Source : Batiactu

Le présent arrêté détaille les dispositions prévues à l’article 5 du décret no 2014-1326 du 5 novembre 2014 modifiant les dispositions du Code de la Construction et de l’Habitation relatives à l’accessibilité aux personnes handicapées des établissements recevant du public et des installations ouvertes au public. Il définit les règles techniques d’accessibilité applicables aux établissements recevant du public situés dans un cadre bâti existant et aux installations ouvertes au public existantes, conformément aux règles de simplification énoncées en juin dernier par Sylvia Pinel.
Les dispositions architecturales et les aménagements propres à assurer l’accessibilité des établissements recevant du public situés dans un cadre bâti existant et des installations existantes, avec ou sans travaux, satisfont aux obligations définies aux articles 2 à 19. Des solutions d’effet équivalent peuvent être mises en œuvre dès lors que celles-ci satisfont aux mêmes objectifs.

 

Les étages ne sont plus tenus d’être accessibles

 

En revanche, il est désormais possible aux bâtiments dont l’entrée comporte un dénivelé, d’adopter comme aménagement une rampe « amovible » qui peut être automatique ou manuelle, et non plus uniquement une rampe fixe.
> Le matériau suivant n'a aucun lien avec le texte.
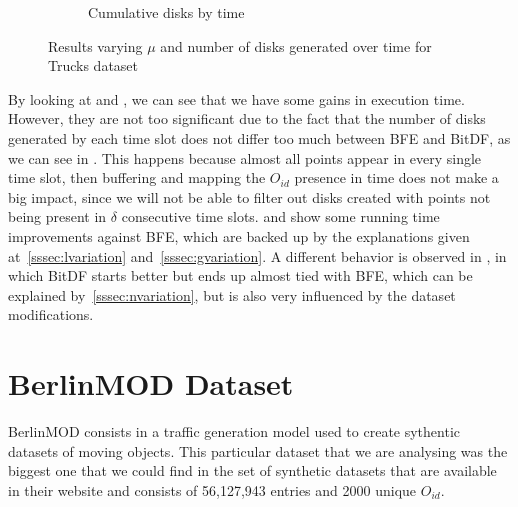 \begin{figure}[h!]
\begin{subfigure}[t]{0.48\textwidth}
        \caption{Cumulative disks by time}
        \label{fig:trucks_disks}
    \end{subfigure}
    \caption{Results varying $\mu$ and number of disks generated over time for Trucks dataset}
    \label{fig:trucks_results2}
\end{figure}

By looking at  and , we can see that we have some gains in
execution time. However, they are not too significant due to the fact that the number of disks generated by each time
slot does not differ too much between BFE and BitDF, as we can see in . This happens because
almost all points appear in every single time slot, then buffering and mapping the $O_{id}$ presence in time does not
make a big impact, since we will not be able to filter out disks created with points not being present in $\delta$
consecutive time slots.   and  show some running time improvements
against BFE, which are backed up by the explanations given at~\ref{sssec:lvariation} and~\ref{sssec:gvariation}. A
different behavior is observed in , in which BitDF starts better but ends up almost tied with
BFE, which can be explained by~\ref{sssec:nvariation}, but is also very influenced by the dataset modifications.

\section{BerlinMOD Dataset}
\label{subsec:berlinmod}
BerlinMOD consists in a traffic generation model \citep{berlinmodpaper} used to create sythentic datasets of moving
objects. This particular dataset that we are analysing was the biggest one that we could find in the set of synthetic
datasets that are available in their website \citep{berlinmod} and consists of 56,127,943 entries and 2000 unique
$O_{id}$.

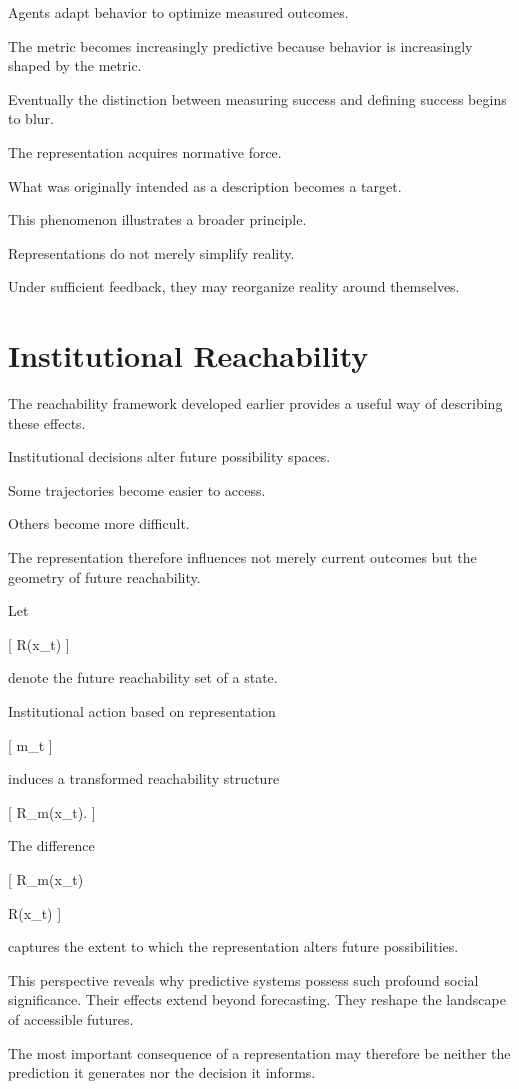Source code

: \documentclass[11pt,oneside,openany]{book}
\begin{document}
Agents adapt behavior to optimize measured outcomes.

The metric becomes increasingly predictive because behavior is increasingly shaped by the metric.

Eventually the distinction between measuring success and defining success begins to blur.

The representation acquires normative force.

What was originally intended as a description becomes a target.

This phenomenon illustrates a broader principle.

Representations do not merely simplify reality.

Under sufficient feedback, they may reorganize reality around themselves.

\section{Institutional Reachability}

The reachability framework developed earlier provides a useful way of describing these effects.

Institutional decisions alter future possibility spaces.

Some trajectories become easier to access.

Others become more difficult.

The representation therefore influences not merely current outcomes but the geometry of future reachability.

Let

[
R(x_t)
]

denote the future reachability set of a state.

Institutional action based on representation

[
m_t
]

induces a transformed reachability structure

[
R_{m}(x_t).
]

The difference

[
R_m(x_t)

R(x_t)
]

captures the extent to which the representation alters future possibilities.

This perspective reveals why predictive systems possess such profound social significance. Their effects extend beyond forecasting. They reshape the landscape of accessible futures.

The most important consequence of a representation may therefore be neither the prediction it generates nor the decision it informs.
\end{document}
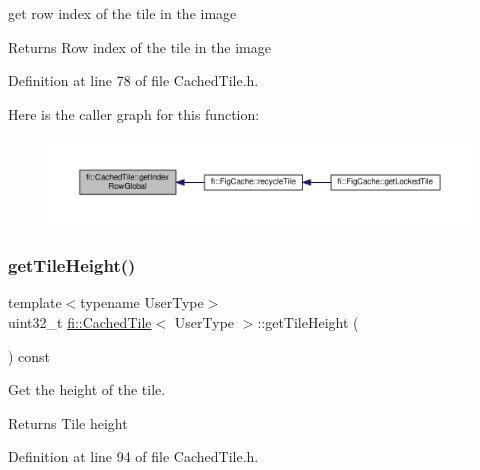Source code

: get row index of the tile in the image 

\begin{DoxyReturn}{Returns}
Row index of the tile in the image 
\end{DoxyReturn}


Definition at line 78 of file Cached\+Tile.\+h.

Here is the caller graph for this function\+:
\nopagebreak
\begin{figure}[H]
\begin{center}
\leavevmode
\includegraphics[width=350pt]{d0/dbc/classfi_1_1CachedTile_a970c5b3cb066030fee17e9c60b9814ab_icgraph}
\end{center}
\end{figure}
\mbox{\label{classfi_1_1CachedTile_ae83ddf4e93fd9ba481b9edd05384dcc2}} 
\subsubsection{\texorpdfstring{get\+Tile\+Height()}{getTileHeight()}}
{\footnotesize\ttfamily template$<$typename User\+Type$>$ \\
uint32\+\_\+t \hyperlink{classfi_1_1CachedTile}{fi\+::\+Cached\+Tile}$<$ User\+Type $>$\+::get\+Tile\+Height (\begin{DoxyParamCaption}{ }\end{DoxyParamCaption}) const\hspace{0.3cm}{\ttfamily [inline]}}



Get the height of the tile. 

\begin{DoxyReturn}{Returns}
Tile height 
\end{DoxyReturn}


Definition at line 94 of file Cached\+Tile.\+h.

\mbox{\label{classfi_1_1CachedTile_acfc950d0ebe9da5cc6c67af567526d4f}} 
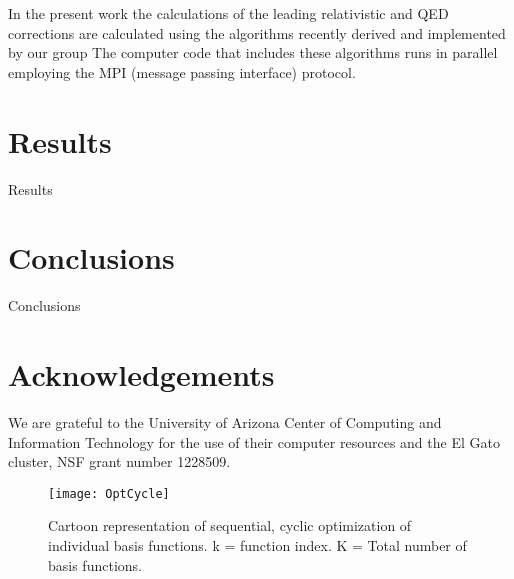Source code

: \documentclass[aps,onecolumn]{revtex4}
\begin{document}
In the present work the calculations of the leading
relativistic and QED corrections are calculated using 
the algorithms recently derived and implemented by our group \cite{ms1,ms2,ms3}
The computer code that includes these algorithms runs in parallel
employing the MPI (message passing interface) protocol.

\section{Results}
\label{Results}
Results

\section{Conclusions}
Conclusions

\section{Acknowledgements}
We are grateful to the University of Arizona Center of Computing and Information Technology
for the use of their computer resources and the El Gato cluster, NSF grant number 1228509.

\newpage



\newpage

\begin{figure}
\caption{Cartoon representation of sequential, cyclic optimization of individual basis functions.
k = function index. K = Total number of basis functions.}
\texttt{[image: OptCycle]}
\label{OptCyc}
\end{figure}
\end{document}
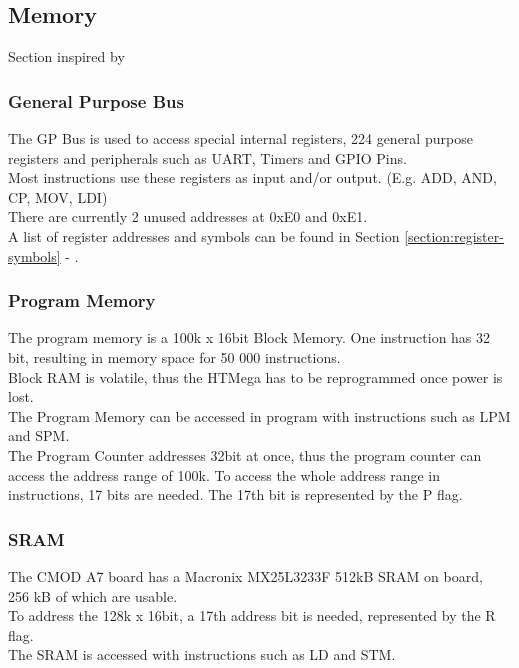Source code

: \subsection{Memory}
\begin{footnotesize}Section inspired by \cite{atmega328p-memory} \end{footnotesize}
\subsubsection{General Purpose Bus}
The GP Bus is used to access special internal registers, 224 general purpose registers and peripherals such as UART, Timers and GPIO Pins.\\
Most instructions use these registers as input and/or output. (E.g. ADD, AND, CP, MOV, LDI)\\
There are currently 2 unused addresses at 0xE0 and 0xE1.\\
A list of register addresses and symbols can be found in Section \ref{section:register-symbols} - .

\subsubsection{Program Memory}
The program memory is a 100k x 16bit Block Memory. One instruction has 32 bit, resulting in memory space for 50 000 instructions.\\
Block RAM is volatile, thus the HTMega has to be reprogrammed once power is lost.\\

The Program Memory can be accessed in program with instructions such as LPM and SPM.\\
The Program Counter addresses 32bit at once, thus the program counter can access the address range of 100k.
To access the whole address range in instructions, 17 bits are needed. The 17th bit is represented by the P flag.

\subsubsection{SRAM}
The CMOD A7 board has a Macronix MX25L3233F 512kB SRAM on board,\\ 256 kB of which are usable.\\
To address the 128k x 16bit, a 17th address bit is needed, represented by the R flag.\\

The SRAM is accessed with instructions such as LD and STM.\\

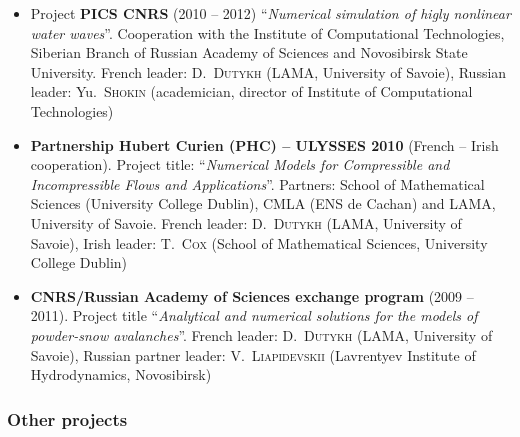 \documentclass[final, a4paper, oneside, 12pt]{article}
\numberwithin{equation}{section}
\begin{document}
\begin{itemize}
	\item Project \textbf{PICS CNRS} (2010 -- 2012) ``\textit{Numerical simulation of higly nonlinear water waves}''. Cooperation with the Institute of Computational Technologies, Siberian Branch of Russian Academy of Sciences and Novosibirsk State University. French leader: D.~\textsc{Dutykh} (LAMA, University of Savoie), Russian leader: Yu.~\textsc{Shokin} (academician, director of Institute of Computational Technologies)
	
	\item \textbf{Partnership Hubert Curien (PHC) -- ULYSSES 2010} (French -- Irish cooperation). Project title: ``\textit{Numerical Models for Compressible and Incompressible Flows and Applications}''. Partners: School of Mathematical Sciences (University College Dublin), CMLA (ENS de Cachan) and LAMA, University of Savoie. French leader: D.~\textsc{Dutykh} (LAMA, University of Savoie), Irish leader: T.~\textsc{Cox} (School of Mathematical Sciences, University College Dublin)

  \item \textbf{CNRS/Russian Academy of Sciences exchange program} (2009 -- 2011). Project title ``\textit{Analytical and numerical solutions for the models of powder-snow avalanches}''. French leader: D.~\textsc{Dutykh} (LAMA, University of Savoie), Russian partner leader: V.~\textsc{Liapidevskii} (Lavrentyev Institute of Hydrodynamics, Novosibirsk)

\end{itemize}

\subsubsection{Other projects}
\end{document}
De même, ces bâtiments ne sont plus tenus de respecter les normes d’accessibilité aux handicapés dans leurs étages non accessibles par ascenseur, tandis qu’ils sont aussi dispensés de respecter ces normes « dès lors que l’accès au bâtiment ne permet pas à une personne en fauteuil roulant de le franchir » en raison de la topographie.

 

« Cette impossibilité d’accès au bâtiment est avérée notamment si l’espace entre le bord de la chaussée et l’entrée de l’établissement présente à la fois une largeur de trottoir inférieure ou égale à 2,8 m, une pente longitudinale de trottoir supérieure ou égale à 5 % et une différence de niveaux d’une hauteur supérieure à 17 cm entre l’extérieur et l’intérieur du bâtiment », complète le texte de loi.

 

Autres dérogations

 

Cet arrêté introduit aussi une certaine tolérance concernant les largeurs de passage des allées de circulation principale, menant aux caisses, sanitaires ou cabines d’essayage (1,20m au lieu de 1,40 m) les hauteurs de marches (17 cm au lieu de 16 cm) ou les largeurs de portes (80 cm contre 90 cm dans le neuf) admises.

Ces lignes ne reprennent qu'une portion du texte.